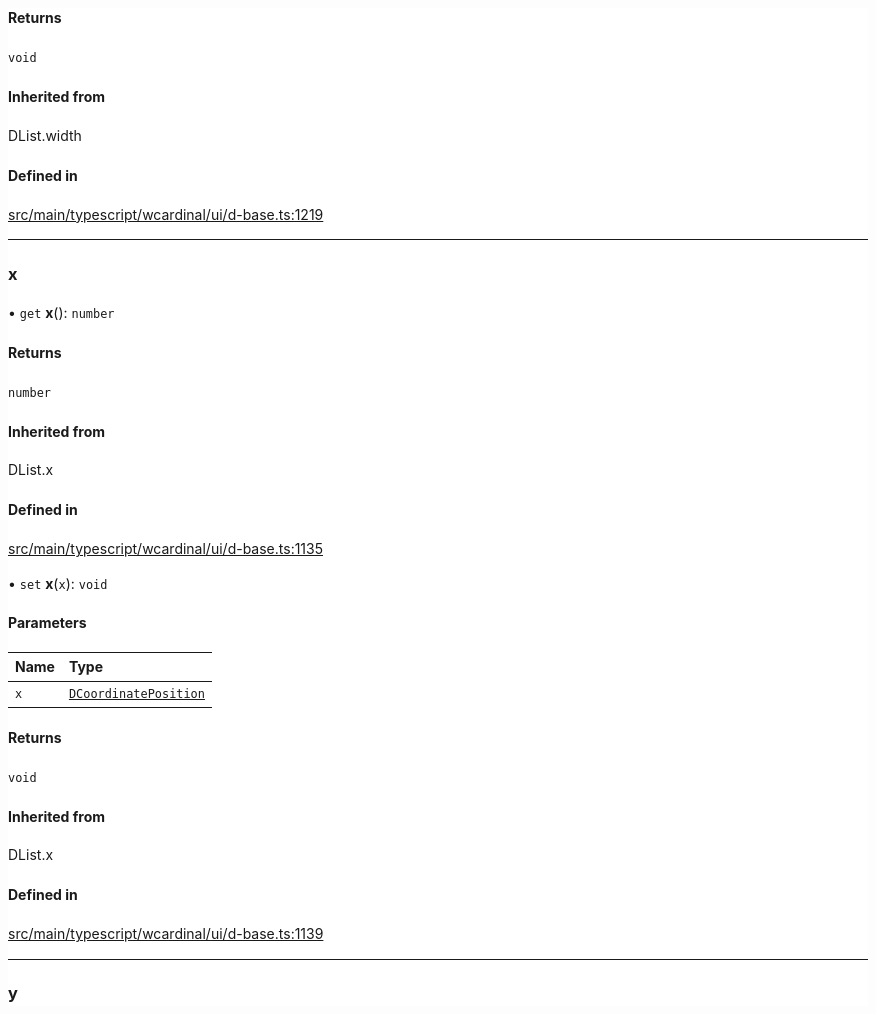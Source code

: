 #### Returns

`void`

#### Inherited from

DList.width

#### Defined in

[src/main/typescript/wcardinal/ui/d-base.ts:1219](https://github.com/winter-cardinal/winter-cardinal-ui/blob/v0.200.0/src/main/typescript/wcardinal/ui/d-base.ts#L1219)

___

### x

• `get` **x**(): `number`

#### Returns

`number`

#### Inherited from

DList.x

#### Defined in

[src/main/typescript/wcardinal/ui/d-base.ts:1135](https://github.com/winter-cardinal/winter-cardinal-ui/blob/v0.200.0/src/main/typescript/wcardinal/ui/d-base.ts#L1135)

• `set` **x**(`x`): `void`

#### Parameters

| Name | Type |
| :------ | :------ |
| `x` | [`DCoordinatePosition`](../index.md#dcoordinateposition) |

#### Returns

`void`

#### Inherited from

DList.x

#### Defined in

[src/main/typescript/wcardinal/ui/d-base.ts:1139](https://github.com/winter-cardinal/winter-cardinal-ui/blob/v0.200.0/src/main/typescript/wcardinal/ui/d-base.ts#L1139)

___

### y
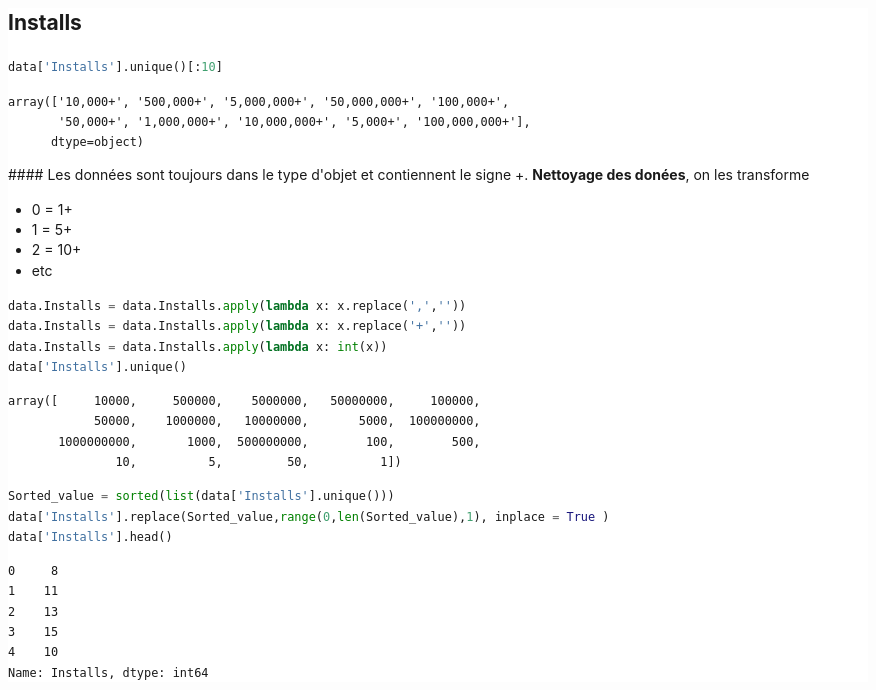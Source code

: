 
## Installs


```python
data['Installs'].unique()[:10]

```




    array(['10,000+', '500,000+', '5,000,000+', '50,000,000+', '100,000+',
           '50,000+', '1,000,000+', '10,000,000+', '5,000+', '100,000,000+'],
          dtype=object)



#### Les données sont toujours dans le type d'objet et contiennent le signe +.
**Nettoyage des donées**, on les transforme  
- 0 = 1+
- 1 = 5+
- 2 = 10+
- etc


```python
data.Installs = data.Installs.apply(lambda x: x.replace(',',''))
data.Installs = data.Installs.apply(lambda x: x.replace('+',''))
data.Installs = data.Installs.apply(lambda x: int(x))
data['Installs'].unique()


```




    array([     10000,     500000,    5000000,   50000000,     100000,
                50000,    1000000,   10000000,       5000,  100000000,
           1000000000,       1000,  500000000,        100,        500,
                   10,          5,         50,          1])




```python
Sorted_value = sorted(list(data['Installs'].unique()))
data['Installs'].replace(Sorted_value,range(0,len(Sorted_value),1), inplace = True )
data['Installs'].head()
```




    0     8
    1    11
    2    13
    3    15
    4    10
    Name: Installs, dtype: int64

- - - - -

● **What you are asked to do**: Copy out every line from the material above where the string "wcardinal" turns up.

● **Task answer**:
[src/main/typescript/wcardinal/ui/d-base.ts:1219](https://github.com/winter-cardinal/winter-cardinal-ui/blob/v0.200.0/src/main/typescript/wcardinal/ui/d-base.ts#L1219)
[src/main/typescript/wcardinal/ui/d-base.ts:1135](https://github.com/winter-cardinal/winter-cardinal-ui/blob/v0.200.0/src/main/typescript/wcardinal/ui/d-base.ts#L1135)
[src/main/typescript/wcardinal/ui/d-base.ts:1139](https://github.com/winter-cardinal/winter-cardinal-ui/blob/v0.200.0/src/main/typescript/wcardinal/ui/d-base.ts#L1139)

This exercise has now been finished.